Graduations on your successful flight ..History being made on this day ..
It doesn’t work that way.
https://en.wikipedia.org/wiki/Rocket#Pendulum_rocket_fallacy
If they are attached by a rope that would no longer apply.
Also my gut says that with how quadcopters alter their thrust vector it would still not apply.
There’s the fscking comment system acting up again.
That was a reply to [D]
See also, Solar Hyperblimp:
https://youtu.be/0VBTKEPAzvA
https://hyperblimp.com/
Hang the panel underneath vertically and use active orientation for maximum power. Use a panel that can be back illuminated.
In https://hackaday.com/2026/02/18/creating-the-worlds-most-efficient-quadcopter-drone/ it was mentioned that due to lift effects, a horizontally moving drone is actially a lot more efficient than a stationary one, so the idea certainly has merits.
I work in public transit with the planning of electric buses and people often ask why we don’t put solar panels on the roof. In an ideal situation, they can provide about 1.5% of the power requirement of a bus, but the roof surface is needed for other things as well so ultimately it is not very useful.
There are aome buses that do have them as every bit helps.
Your opinion about Aptera car ?
One interesting thing to remember, available solar energy increase by the square of the scale of the aircraft. Mass increases with the cube of that scale. So W/kg is inversely proportional to the size scale.
Batteries on the other hand scale with the cube of the scale. So does fuel, for example a tank of gasoline, as does an engine.

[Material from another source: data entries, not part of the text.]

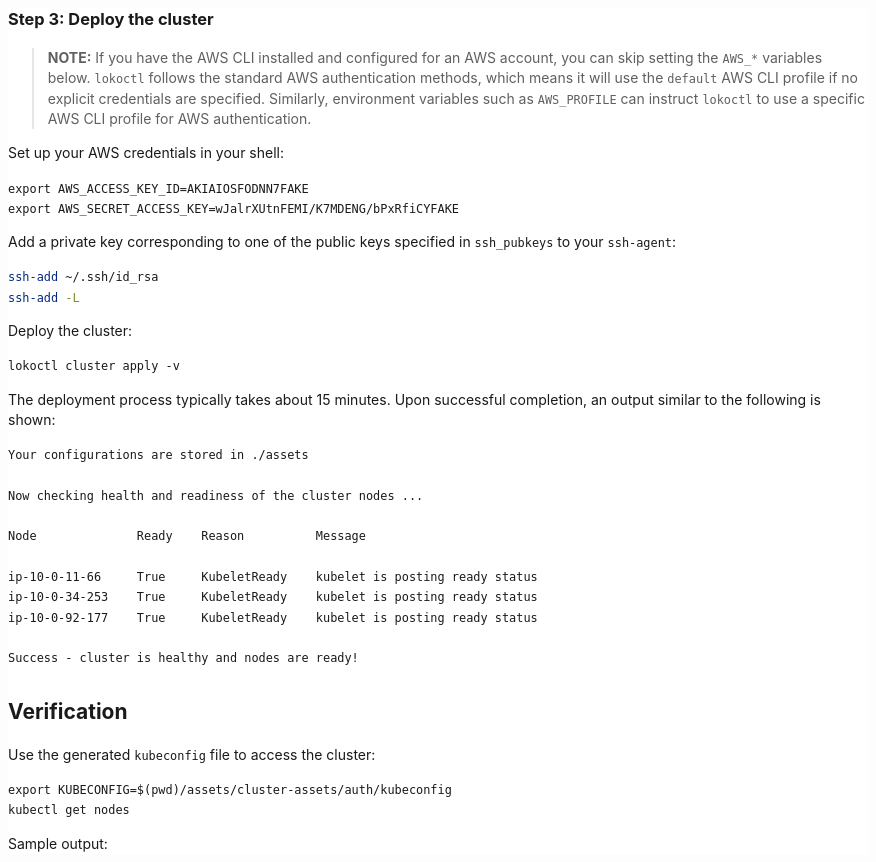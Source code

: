 ### Step 3: Deploy the cluster

>**NOTE:** If you have the AWS CLI installed and configured for an AWS account, you can skip setting
>the `AWS_*` variables below. `lokoctl` follows the standard AWS authentication methods, which
>means it will use the `default` AWS CLI profile if no explicit credentials are specified.
>Similarly, environment variables such as `AWS_PROFILE` can instruct `lokoctl` to use a
>specific AWS CLI profile for AWS authentication.

Set up your AWS credentials in your shell:

```console
export AWS_ACCESS_KEY_ID=AKIAIOSFODNN7FAKE
export AWS_SECRET_ACCESS_KEY=wJalrXUtnFEMI/K7MDENG/bPxRfiCYFAKE
```

Add a private key corresponding to one of the public keys specified in `ssh_pubkeys` to your `ssh-agent`:

```bash
ssh-add ~/.ssh/id_rsa
ssh-add -L
```

Deploy the cluster:

```console
lokoctl cluster apply -v
```

The deployment process typically takes about 15 minutes. Upon successful completion, an output similar to the following is shown:

```
Your configurations are stored in ./assets

Now checking health and readiness of the cluster nodes ...

Node              Ready    Reason          Message

ip-10-0-11-66     True     KubeletReady    kubelet is posting ready status
ip-10-0-34-253    True     KubeletReady    kubelet is posting ready status
ip-10-0-92-177    True     KubeletReady    kubelet is posting ready status

Success - cluster is healthy and nodes are ready!
```
## Verification

Use the generated `kubeconfig` file to access the cluster:

```console
export KUBECONFIG=$(pwd)/assets/cluster-assets/auth/kubeconfig
kubectl get nodes
```

Sample output:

What that means is, there’s no intrinsic advantage or disadvantage if you half the size or double it when using batteries or an engine with fuel. On the other hand, if your using solar, if you double the scale, you have the W/kg of the vehicle. If you half the scale. You double it. While that may not hold exactly in the real world. For example, if you made a model car 1/50th scale, it would be made out of steel foil and be difficult to handle. You might crush it just by touching it. Still, it should be obvious that if you were to plot W/kg vs scale for fuel and for solar, there’s going to be some point where solar actually wins the day. I don’t know what size that is but it would be interesting to work it out.
+1 ….. and fill the bag with helium.
+1 ….. and fill the bag with helium.
Then a plain (hot-air) blimp would seem the solution, you can use solar power to power propellers to move it around and perhaps use selective electrically controlled shielding of incoming sunlight to control buoyancy/altitude so you don’t waste much energy controlling that aspect.

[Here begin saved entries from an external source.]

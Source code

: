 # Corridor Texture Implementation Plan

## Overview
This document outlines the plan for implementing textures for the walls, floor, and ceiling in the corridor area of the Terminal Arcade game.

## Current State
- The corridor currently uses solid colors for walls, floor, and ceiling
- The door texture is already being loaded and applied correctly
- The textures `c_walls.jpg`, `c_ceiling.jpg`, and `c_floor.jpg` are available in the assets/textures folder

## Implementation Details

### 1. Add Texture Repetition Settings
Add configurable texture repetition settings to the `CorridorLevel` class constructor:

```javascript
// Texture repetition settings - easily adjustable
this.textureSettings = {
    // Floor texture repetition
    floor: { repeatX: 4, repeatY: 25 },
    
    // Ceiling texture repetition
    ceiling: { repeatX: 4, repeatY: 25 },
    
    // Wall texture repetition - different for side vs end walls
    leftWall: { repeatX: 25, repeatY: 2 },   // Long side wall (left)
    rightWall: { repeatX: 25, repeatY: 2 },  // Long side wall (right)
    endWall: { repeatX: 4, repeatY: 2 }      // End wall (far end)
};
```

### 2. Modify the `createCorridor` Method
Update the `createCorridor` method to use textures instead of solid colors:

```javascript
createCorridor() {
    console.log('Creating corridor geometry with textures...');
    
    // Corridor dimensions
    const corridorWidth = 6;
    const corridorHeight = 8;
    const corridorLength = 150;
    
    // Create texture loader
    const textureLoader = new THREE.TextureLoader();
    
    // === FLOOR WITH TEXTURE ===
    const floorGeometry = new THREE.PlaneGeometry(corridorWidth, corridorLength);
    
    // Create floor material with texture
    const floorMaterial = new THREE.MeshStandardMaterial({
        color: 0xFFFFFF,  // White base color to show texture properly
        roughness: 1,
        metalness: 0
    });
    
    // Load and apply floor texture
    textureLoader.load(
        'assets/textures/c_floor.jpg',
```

This also makes me wonder if its CO² that is the secret ingredient in hot-air balloons, seeing they always fill it with gas burners so you would think it’s not regular air that’s inside them but has much more CO², and if it is does that mean it retains heat much better? and would get heated by the sun too?
But all that does not answer the question if you can keep a quadcopter afloat with solar power, which seems to be what this is all about.
So wait, now all the replies are just separate posts?
testing.
Might flying semicircular flight paterns allow the panels to point directly at the sun about a third of the time?
If each solar panel was attached to thin-film sealed bag, might you get more rigidity, better aerodynamic shape & the trapped solar planel heat might give the bag neutral weight?
RC gliders do this all the time.
This was intended to be in reply to the comment ” I’d like to see them explore using model planes “
seems like somebody did this before, on mars.
What about having the PV array as a disk within a carbon fibre loop suspended under the drone? The loop could hold the shape etc (like a bubble film) and it could hang on lightweight fibres.
A very impressive project. Well done. There are several fixed wing solar drones on YouTube, all needed a small battery for the same reason. Would be cool to see you develop a better one.